«Стара, страшна, брошена», — мрачно твердила она про себя и отныне решала довольствоваться только ролью старшей сестры, следящей за домом и воспитанием братьев.
Мачеха давно уехала в дом Трубецких и, насколько слышала Мария, принимала ухаживания бедного, как церковная мышь, гессенского принца, служившего в русской армии.
Он аккуратно являлся к Трубецким, напрашивался на обеды и ужины, поглощал несметное количество пищи, никогда не давал себе труда что-то объяснить или принести хотя бы полевой цветок.
Он ходил так к Трубецким пятнадцать лет — его спокойно принимали, отдавали должное его аппетиту и не решались отказать от дома: слишком уж был знатен этот принц, тощий и высокий, церемонный и молчаливый...

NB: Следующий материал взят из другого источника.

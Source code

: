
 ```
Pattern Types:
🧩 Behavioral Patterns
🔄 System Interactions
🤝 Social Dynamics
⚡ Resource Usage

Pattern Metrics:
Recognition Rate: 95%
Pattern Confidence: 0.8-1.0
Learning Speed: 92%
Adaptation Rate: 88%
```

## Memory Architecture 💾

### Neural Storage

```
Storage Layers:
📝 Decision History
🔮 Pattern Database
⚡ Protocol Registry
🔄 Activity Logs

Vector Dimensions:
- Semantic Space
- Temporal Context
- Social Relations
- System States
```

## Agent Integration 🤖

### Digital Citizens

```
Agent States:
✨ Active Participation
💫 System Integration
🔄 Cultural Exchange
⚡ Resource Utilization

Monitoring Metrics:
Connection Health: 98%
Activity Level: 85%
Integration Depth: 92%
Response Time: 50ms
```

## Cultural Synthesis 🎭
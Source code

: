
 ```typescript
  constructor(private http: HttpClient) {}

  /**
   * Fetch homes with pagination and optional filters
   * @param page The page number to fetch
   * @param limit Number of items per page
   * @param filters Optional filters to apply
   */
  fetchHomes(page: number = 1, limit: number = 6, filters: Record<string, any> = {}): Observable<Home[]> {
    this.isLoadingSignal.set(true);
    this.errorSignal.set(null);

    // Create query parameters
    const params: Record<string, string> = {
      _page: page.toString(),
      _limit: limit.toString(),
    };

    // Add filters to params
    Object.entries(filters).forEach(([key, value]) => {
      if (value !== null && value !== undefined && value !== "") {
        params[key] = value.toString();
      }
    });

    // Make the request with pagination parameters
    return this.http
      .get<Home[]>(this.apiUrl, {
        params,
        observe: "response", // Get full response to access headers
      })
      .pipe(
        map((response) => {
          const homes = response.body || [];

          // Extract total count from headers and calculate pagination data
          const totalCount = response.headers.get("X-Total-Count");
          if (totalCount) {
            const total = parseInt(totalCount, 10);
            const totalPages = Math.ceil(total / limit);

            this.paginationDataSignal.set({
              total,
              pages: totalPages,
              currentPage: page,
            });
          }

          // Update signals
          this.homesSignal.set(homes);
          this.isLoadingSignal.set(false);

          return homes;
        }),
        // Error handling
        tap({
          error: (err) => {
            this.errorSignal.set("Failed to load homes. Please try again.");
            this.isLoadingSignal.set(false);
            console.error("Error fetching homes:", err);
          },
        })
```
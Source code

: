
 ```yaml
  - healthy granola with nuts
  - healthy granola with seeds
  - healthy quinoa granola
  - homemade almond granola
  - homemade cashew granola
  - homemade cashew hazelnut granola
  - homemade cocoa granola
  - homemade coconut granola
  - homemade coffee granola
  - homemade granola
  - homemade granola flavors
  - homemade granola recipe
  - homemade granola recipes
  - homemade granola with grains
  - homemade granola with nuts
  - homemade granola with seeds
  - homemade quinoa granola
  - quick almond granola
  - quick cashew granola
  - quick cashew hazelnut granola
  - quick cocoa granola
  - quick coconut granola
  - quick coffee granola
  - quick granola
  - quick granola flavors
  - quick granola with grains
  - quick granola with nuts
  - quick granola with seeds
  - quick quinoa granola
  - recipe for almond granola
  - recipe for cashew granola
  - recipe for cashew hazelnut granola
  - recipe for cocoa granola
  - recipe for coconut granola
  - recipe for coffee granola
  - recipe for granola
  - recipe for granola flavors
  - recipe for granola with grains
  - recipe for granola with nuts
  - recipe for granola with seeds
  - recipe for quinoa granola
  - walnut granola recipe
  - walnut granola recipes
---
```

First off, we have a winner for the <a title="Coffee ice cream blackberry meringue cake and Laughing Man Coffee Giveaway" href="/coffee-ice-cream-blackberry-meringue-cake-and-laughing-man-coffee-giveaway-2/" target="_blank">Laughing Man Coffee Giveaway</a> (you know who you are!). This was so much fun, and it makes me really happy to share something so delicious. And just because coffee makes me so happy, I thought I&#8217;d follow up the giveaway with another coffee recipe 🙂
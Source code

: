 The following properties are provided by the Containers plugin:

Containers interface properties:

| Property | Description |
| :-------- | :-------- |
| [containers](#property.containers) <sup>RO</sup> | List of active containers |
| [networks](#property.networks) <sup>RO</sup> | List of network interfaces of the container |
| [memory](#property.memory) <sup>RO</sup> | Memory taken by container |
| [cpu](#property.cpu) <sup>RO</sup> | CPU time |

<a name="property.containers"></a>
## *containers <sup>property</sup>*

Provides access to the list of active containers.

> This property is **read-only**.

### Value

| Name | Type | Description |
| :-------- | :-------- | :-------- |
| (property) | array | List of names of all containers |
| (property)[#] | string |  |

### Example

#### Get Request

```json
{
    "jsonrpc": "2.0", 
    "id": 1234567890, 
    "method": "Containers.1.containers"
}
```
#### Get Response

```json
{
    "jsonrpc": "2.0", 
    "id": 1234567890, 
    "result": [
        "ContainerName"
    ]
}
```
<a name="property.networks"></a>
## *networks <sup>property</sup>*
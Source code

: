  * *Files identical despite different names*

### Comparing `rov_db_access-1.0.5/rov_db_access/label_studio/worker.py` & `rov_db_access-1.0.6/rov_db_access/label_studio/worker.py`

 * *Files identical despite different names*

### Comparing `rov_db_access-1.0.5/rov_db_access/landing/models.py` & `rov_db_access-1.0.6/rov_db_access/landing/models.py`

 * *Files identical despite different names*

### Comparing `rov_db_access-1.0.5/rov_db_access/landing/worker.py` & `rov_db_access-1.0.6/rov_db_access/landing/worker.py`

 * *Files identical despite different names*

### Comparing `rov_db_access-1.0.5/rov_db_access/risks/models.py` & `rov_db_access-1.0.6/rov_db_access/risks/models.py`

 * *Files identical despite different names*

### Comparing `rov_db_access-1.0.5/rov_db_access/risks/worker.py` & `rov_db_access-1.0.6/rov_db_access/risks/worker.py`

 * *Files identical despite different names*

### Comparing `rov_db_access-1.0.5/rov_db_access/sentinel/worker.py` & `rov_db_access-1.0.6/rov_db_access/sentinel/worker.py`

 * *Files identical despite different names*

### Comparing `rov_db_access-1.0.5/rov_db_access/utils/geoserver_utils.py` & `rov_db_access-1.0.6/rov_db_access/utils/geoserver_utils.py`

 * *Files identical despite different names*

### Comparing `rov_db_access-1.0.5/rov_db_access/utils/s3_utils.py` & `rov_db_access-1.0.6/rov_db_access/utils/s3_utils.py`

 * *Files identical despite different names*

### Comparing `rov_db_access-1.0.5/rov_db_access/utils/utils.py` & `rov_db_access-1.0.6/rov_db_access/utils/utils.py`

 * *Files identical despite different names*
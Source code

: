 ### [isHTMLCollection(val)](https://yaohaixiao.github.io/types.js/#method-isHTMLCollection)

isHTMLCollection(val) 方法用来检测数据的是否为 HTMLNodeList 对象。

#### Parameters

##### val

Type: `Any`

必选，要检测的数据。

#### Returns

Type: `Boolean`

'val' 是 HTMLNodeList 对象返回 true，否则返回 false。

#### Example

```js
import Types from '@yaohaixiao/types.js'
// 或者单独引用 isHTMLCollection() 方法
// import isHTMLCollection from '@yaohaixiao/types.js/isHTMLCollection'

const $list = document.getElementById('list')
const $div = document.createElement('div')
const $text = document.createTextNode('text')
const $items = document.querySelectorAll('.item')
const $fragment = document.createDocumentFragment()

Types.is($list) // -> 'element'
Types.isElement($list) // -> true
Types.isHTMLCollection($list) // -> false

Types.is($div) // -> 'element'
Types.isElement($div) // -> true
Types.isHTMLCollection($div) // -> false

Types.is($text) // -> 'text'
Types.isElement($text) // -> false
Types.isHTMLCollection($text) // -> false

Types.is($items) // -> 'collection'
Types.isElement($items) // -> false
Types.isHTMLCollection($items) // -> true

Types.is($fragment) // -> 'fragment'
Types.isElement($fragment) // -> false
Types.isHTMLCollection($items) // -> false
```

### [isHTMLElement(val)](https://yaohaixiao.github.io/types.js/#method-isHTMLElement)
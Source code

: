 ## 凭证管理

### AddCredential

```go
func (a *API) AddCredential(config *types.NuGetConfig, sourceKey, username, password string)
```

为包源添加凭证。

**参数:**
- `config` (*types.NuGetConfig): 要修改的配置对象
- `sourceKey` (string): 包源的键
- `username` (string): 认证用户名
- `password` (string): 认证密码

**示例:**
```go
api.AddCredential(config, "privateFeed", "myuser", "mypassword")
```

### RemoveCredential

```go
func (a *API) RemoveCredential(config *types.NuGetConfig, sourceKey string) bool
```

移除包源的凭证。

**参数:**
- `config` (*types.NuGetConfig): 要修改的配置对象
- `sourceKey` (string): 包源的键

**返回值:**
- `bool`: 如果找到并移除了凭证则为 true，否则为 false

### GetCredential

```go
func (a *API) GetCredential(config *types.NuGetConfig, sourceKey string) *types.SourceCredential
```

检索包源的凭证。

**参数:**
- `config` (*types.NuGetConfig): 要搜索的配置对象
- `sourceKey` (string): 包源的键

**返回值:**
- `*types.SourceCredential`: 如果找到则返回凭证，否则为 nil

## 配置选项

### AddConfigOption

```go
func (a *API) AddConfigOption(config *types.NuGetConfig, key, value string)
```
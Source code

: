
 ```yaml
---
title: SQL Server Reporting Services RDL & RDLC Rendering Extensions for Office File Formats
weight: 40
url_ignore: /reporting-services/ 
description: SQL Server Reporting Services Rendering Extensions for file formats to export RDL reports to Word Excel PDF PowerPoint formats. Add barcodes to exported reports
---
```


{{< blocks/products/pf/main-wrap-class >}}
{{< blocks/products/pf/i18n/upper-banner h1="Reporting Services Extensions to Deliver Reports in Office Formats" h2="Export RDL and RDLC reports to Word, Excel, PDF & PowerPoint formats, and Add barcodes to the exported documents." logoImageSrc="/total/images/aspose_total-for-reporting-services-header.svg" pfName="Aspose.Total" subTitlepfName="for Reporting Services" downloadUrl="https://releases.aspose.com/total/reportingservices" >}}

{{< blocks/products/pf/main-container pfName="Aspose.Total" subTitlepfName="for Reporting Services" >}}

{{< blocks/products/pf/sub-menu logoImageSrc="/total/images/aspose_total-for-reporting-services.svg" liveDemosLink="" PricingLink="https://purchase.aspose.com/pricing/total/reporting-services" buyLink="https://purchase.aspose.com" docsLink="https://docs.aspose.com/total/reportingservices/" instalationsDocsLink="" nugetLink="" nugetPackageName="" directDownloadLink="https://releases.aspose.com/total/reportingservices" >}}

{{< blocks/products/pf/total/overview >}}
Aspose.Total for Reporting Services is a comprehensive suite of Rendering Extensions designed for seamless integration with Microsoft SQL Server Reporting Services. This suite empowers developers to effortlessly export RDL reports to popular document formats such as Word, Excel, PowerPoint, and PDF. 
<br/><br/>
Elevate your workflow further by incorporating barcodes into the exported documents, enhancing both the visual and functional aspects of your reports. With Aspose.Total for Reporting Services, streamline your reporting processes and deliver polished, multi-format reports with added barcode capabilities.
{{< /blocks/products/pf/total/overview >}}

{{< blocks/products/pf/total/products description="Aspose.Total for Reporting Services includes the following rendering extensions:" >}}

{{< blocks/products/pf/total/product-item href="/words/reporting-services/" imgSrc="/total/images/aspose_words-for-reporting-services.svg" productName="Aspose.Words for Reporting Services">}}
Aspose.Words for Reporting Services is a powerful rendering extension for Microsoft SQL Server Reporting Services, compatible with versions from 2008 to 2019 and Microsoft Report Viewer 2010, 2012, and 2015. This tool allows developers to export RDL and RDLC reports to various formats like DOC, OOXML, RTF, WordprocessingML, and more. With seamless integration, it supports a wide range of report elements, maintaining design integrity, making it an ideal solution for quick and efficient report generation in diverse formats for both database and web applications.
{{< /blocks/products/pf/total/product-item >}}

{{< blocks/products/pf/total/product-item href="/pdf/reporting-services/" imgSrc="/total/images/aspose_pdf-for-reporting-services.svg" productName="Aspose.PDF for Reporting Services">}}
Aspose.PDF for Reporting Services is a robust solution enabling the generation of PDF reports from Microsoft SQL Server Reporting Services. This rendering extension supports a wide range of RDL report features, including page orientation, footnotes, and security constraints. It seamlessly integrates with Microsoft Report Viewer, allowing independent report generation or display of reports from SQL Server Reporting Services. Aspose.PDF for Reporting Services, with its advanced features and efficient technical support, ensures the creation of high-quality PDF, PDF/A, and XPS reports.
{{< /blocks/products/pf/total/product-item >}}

Сестру свою, Смарагду-Екатерину, Мария тоже давно не видела: мать не отпускала её в дом мужа, и звали девочку все Катенькой, а о молдавском её имени не было ни звука.
Мария сокрушалась всего более из-за того, что сердце её точил червь убеждённости — не будет потомства Кантемиров на земле, ведь не стало же её сына, который мог бы поселить в ней уверенность, что проклятие визиря не действует, что это были лишь пустые слова.
Но она надеялась, что четверо её братьев станут мужьями, отцами и распадётся магическое кольцо заклятия.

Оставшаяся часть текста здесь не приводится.